Collect every line below that contains the word "Short".
+++ PROVIDED ENTRIES +++
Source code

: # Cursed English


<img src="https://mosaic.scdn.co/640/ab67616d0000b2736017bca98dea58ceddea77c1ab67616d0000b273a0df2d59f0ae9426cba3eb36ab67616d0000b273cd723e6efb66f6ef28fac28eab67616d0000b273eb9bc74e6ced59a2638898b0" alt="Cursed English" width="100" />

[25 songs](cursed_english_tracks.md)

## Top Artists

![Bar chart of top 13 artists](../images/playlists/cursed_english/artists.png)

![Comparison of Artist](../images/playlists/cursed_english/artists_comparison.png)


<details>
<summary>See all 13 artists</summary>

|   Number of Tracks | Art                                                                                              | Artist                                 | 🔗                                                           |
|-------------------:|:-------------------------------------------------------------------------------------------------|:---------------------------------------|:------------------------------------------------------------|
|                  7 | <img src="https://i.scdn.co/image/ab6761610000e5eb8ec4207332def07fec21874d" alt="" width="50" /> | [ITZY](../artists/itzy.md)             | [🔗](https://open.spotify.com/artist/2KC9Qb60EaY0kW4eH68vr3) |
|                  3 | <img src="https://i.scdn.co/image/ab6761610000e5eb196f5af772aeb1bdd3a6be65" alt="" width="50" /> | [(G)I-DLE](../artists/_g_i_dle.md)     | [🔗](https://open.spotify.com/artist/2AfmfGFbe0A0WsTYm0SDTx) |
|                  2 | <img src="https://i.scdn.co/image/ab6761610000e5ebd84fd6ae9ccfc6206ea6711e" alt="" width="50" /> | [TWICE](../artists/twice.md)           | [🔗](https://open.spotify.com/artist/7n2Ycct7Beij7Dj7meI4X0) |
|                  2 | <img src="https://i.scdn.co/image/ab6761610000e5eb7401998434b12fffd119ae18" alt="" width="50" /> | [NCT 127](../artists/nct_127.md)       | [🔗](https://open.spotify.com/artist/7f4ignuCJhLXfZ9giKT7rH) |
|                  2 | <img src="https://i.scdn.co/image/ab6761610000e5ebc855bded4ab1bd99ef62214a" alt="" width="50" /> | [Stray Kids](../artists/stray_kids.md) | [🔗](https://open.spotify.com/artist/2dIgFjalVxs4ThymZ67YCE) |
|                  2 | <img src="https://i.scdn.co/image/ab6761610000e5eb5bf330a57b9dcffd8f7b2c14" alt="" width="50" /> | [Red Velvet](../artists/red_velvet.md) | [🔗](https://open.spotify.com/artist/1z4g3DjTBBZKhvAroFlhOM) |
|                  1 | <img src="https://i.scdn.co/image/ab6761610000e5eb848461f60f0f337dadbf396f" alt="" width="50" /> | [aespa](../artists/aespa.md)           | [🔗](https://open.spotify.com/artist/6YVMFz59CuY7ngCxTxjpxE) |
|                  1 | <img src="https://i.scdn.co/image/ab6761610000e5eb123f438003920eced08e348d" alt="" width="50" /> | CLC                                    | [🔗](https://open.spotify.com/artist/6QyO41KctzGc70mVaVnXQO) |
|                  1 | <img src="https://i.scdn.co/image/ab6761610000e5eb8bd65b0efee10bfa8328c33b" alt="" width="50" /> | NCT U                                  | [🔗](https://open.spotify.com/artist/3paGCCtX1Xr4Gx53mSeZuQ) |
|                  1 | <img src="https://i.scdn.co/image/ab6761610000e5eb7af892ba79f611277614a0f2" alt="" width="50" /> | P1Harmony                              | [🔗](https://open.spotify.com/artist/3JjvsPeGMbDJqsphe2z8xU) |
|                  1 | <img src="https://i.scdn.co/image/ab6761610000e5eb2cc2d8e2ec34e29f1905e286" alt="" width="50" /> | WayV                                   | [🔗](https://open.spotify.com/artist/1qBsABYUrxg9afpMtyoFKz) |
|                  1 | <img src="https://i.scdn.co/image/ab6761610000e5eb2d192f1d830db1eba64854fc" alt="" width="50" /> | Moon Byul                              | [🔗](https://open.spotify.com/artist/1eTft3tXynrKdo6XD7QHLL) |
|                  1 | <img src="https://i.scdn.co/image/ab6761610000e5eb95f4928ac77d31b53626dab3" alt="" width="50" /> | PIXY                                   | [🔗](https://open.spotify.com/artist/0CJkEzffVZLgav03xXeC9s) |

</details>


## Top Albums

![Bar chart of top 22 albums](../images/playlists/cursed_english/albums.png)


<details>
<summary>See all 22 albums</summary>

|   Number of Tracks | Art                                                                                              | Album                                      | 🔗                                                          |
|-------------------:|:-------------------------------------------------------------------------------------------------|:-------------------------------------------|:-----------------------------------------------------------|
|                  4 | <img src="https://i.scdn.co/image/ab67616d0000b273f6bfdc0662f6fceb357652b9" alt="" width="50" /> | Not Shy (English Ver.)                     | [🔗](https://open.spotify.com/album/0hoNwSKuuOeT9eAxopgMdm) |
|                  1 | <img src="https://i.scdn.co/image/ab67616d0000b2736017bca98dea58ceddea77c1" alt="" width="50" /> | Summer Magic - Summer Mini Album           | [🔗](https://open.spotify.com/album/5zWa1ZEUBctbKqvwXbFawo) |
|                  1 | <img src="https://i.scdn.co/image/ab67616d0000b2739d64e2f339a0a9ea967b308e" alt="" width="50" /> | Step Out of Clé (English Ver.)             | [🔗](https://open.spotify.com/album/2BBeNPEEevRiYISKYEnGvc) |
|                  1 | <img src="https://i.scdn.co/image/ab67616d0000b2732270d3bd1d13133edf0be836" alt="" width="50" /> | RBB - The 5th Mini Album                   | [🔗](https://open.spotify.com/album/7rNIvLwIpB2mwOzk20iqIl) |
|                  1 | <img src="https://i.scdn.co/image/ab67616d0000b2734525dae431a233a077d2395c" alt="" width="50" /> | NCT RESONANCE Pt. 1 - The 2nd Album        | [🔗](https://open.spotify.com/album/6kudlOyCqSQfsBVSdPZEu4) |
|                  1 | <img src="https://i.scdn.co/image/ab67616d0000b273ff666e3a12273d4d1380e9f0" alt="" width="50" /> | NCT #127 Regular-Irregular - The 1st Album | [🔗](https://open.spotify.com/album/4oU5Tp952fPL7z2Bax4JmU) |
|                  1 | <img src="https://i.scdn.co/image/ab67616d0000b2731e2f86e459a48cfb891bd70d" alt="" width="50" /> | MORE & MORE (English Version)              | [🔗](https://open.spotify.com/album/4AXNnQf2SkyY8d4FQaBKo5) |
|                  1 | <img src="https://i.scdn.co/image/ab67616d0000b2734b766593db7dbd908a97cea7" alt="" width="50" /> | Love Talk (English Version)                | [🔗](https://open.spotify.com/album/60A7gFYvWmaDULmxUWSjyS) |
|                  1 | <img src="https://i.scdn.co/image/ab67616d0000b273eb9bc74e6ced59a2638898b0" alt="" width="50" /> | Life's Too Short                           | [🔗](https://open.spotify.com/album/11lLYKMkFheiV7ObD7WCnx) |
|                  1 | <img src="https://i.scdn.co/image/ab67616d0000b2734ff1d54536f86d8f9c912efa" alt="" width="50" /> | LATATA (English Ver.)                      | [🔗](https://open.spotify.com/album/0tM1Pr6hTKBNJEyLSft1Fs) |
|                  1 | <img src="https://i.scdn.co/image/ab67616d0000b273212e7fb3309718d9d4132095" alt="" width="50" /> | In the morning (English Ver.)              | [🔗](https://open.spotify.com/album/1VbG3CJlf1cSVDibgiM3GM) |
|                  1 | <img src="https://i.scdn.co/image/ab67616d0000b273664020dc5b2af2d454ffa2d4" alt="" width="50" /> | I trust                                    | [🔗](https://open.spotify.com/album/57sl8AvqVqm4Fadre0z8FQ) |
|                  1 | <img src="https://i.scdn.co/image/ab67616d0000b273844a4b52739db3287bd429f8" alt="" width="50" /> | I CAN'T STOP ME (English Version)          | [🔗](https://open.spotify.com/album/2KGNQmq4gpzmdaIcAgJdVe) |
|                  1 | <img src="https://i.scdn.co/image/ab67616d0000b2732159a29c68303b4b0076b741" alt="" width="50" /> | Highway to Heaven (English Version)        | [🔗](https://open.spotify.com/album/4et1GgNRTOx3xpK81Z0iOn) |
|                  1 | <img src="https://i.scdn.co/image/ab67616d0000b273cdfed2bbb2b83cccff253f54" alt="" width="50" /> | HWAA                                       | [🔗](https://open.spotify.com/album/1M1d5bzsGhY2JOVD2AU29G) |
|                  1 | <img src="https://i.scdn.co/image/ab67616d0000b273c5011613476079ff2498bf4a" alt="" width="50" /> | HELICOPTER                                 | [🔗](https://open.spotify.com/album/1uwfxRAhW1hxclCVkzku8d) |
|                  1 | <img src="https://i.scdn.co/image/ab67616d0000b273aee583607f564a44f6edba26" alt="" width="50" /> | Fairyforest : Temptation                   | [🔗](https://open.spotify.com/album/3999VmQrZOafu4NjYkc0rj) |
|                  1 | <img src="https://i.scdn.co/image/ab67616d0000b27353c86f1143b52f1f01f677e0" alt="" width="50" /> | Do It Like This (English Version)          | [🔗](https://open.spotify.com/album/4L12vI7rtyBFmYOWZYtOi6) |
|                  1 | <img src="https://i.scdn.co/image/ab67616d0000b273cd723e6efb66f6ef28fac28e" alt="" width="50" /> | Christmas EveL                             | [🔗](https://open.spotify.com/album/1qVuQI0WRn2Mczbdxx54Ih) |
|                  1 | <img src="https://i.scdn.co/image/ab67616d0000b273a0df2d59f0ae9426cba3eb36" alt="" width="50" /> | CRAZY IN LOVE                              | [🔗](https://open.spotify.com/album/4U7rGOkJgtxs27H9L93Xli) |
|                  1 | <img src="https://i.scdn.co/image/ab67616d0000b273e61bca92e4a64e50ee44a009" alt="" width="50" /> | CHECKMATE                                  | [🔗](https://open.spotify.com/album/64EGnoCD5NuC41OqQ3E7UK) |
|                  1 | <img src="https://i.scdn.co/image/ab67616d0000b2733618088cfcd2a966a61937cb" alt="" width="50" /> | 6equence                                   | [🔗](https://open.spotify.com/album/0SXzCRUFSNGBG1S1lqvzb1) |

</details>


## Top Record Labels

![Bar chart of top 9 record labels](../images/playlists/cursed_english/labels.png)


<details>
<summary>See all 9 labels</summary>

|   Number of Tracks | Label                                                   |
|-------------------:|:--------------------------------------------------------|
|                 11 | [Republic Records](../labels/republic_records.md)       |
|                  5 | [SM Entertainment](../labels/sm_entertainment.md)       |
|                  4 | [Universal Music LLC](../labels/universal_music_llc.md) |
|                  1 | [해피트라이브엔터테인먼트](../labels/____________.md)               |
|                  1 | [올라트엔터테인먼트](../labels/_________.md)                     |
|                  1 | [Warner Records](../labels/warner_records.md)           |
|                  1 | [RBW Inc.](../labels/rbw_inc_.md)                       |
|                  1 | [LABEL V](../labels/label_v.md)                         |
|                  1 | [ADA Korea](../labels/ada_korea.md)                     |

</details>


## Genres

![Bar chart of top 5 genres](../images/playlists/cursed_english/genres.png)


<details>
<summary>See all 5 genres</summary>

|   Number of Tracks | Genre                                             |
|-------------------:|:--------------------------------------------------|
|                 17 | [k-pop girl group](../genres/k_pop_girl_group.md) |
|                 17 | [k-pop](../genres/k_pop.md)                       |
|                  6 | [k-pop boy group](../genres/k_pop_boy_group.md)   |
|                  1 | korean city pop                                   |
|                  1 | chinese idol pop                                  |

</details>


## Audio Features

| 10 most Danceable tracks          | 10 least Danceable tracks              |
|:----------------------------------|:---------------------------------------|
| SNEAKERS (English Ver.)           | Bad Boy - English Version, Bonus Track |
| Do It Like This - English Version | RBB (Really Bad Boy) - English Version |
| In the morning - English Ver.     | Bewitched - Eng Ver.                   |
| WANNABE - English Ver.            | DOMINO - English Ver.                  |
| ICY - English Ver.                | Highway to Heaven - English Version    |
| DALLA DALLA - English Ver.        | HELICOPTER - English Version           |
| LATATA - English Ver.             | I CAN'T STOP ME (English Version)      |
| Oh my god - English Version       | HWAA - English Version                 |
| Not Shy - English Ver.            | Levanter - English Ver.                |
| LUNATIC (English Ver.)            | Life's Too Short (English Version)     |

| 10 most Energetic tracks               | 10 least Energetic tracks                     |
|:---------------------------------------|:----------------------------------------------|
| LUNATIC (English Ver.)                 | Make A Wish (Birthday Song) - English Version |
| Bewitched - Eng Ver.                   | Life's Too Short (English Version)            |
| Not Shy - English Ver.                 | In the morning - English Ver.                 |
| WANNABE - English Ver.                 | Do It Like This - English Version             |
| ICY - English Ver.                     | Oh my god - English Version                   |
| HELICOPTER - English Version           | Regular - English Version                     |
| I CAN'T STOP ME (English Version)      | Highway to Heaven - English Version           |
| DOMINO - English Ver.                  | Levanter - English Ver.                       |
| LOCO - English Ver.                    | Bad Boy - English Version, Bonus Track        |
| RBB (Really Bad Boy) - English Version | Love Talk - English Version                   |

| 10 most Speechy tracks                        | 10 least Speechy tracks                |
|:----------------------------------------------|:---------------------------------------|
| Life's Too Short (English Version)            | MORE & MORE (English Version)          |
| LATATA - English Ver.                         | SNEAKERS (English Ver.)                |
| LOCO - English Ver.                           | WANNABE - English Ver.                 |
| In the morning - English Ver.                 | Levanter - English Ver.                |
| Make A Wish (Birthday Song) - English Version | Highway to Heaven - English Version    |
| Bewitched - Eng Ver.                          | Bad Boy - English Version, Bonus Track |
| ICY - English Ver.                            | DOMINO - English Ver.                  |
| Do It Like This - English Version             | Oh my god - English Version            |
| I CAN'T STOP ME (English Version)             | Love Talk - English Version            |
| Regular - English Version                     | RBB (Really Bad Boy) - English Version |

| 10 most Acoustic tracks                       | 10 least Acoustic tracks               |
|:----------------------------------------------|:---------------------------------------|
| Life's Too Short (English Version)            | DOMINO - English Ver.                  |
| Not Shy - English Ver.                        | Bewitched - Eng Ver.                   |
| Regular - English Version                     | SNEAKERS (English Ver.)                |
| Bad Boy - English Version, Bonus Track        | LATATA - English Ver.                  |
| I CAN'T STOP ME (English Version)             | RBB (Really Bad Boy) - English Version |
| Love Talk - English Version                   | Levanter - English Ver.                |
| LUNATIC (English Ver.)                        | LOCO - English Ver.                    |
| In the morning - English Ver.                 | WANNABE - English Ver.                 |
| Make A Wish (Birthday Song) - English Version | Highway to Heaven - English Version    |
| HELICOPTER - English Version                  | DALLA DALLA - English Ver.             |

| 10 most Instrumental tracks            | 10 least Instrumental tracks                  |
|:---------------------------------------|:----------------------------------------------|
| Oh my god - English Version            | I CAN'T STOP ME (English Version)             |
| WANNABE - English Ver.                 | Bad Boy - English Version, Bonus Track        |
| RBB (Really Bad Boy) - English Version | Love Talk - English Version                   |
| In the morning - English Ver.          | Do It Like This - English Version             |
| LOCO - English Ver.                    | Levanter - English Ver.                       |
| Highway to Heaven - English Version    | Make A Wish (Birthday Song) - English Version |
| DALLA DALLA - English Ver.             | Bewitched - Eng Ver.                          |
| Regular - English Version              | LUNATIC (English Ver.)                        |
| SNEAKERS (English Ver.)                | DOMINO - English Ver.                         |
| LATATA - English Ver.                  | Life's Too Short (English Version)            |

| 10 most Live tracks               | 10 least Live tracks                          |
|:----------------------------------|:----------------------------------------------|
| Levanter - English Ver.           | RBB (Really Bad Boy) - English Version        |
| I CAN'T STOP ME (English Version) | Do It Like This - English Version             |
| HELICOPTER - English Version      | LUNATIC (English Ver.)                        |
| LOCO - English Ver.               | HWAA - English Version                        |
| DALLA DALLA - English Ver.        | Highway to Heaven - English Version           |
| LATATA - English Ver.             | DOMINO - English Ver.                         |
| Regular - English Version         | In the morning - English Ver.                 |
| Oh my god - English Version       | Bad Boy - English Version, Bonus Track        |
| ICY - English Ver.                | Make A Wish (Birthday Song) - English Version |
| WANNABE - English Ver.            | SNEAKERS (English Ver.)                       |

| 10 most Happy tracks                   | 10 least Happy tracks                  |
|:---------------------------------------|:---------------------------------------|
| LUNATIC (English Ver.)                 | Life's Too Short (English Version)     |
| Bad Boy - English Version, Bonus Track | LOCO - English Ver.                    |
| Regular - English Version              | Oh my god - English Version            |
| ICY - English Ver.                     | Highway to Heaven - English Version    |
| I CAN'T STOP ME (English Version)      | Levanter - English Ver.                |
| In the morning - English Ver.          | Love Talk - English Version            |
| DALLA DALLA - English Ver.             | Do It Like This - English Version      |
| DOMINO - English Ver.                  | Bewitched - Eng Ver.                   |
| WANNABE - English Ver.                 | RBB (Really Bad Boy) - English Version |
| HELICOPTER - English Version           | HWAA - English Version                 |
+++
• SOLUTION FOR THIS EXERCISE
|                  1 | <img src="https://i.scdn.co/image/ab67616d0000b273eb9bc74e6ced59a2638898b0" alt="" width="50" /> | Life's Too Short                           | [🔗](https://open.spotify.com/album/11lLYKMkFheiV7ObD7WCnx) |
| LUNATIC (English Ver.)            | Life's Too Short (English Version)     |
| Bewitched - Eng Ver.                   | Life's Too Short (English Version)            |
| Life's Too Short (English Version)            | MORE & MORE (English Version)          |
| Life's Too Short (English Version)            | DOMINO - English Ver.                  |
| LATATA - English Ver.                  | Life's Too Short (English Version)            |
| LUNATIC (English Ver.)                 | Life's Too Short (English Version)     |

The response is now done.